◆ Records for this task:
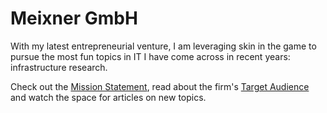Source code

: # Meixner GmbH

With my latest entrepreneurial venture, I am leveraging skin in the game to pursue the most fun topics in IT I have come across in recent years: infrastructure research.

Check out the [Mission Statement](mission_statement.md), read about the firm's [Target Audience](target_audience.md) and watch the space for articles on new topics.

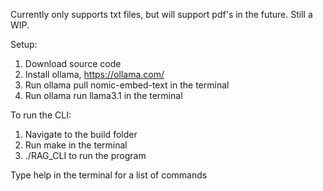 Currently only supports txt files, but will support pdf's in the future.
Still a WIP.

Setup:
1. Download source code
2. Install ollama, https://ollama.com/
3. Run ollama pull nomic-embed-text in the terminal
4. Run ollama run llama3.1 in the terminal

To run the CLI:
1. Navigate to the build folder
2. Run make in the terminal
3. ./RAG_CLI to run the program

Type help in the terminal for a list of commands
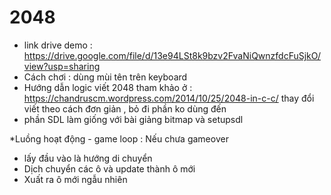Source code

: # 2048
- link drive demo : https://drive.google.com/file/d/13e94LSt8k9bzv2FvaNiQwnzfdcFuSjkO/view?usp=sharing
- Cách chơi : dùng mùi tên trên keyboard
- Hướng dẫn logic viết 2048 tham khảo ở : https://chandruscm.wordpress.com/2014/10/25/2048-in-c-c/    thay đổi viết theo cách đơn giản , bỏ đi phần ko dùng đến
- phần SDL làm giống với bài giảng bitmap và setupsdl

*Luồng hoạt động - game loop :
Nếu chưa gameover 
  - lấy đầu vào là hướng di chuyển 
  - Dịch chuyển các ô và update thành ô mới
  - Xuất ra ô mới ngẫu nhiên  

        
 
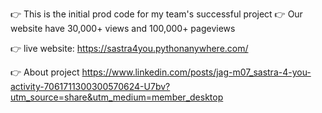 👉 This is the initial prod code for my team's successful project 
👉 Our website have 30,000+ views and 100,000+ pageviews

👉 live website:
https://sastra4you.pythonanywhere.com/

👉 About project
https://www.linkedin.com/posts/jag-m07_sastra-4-you-activity-7061711300300570624-U7bv?utm_source=share&utm_medium=member_desktop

◆ What to work on: For each line in the entries that holds "dùng", return that line.

◆ Output for this exercise:
- Cách chơi : dùng mùi tên trên keyboard
- Hướng dẫn logic viết 2048 tham khảo ở : https://chandruscm.wordpress.com/2014/10/25/2048-in-c-c/    thay đổi viết theo cách đơn giản , bỏ đi phần ko dùng đến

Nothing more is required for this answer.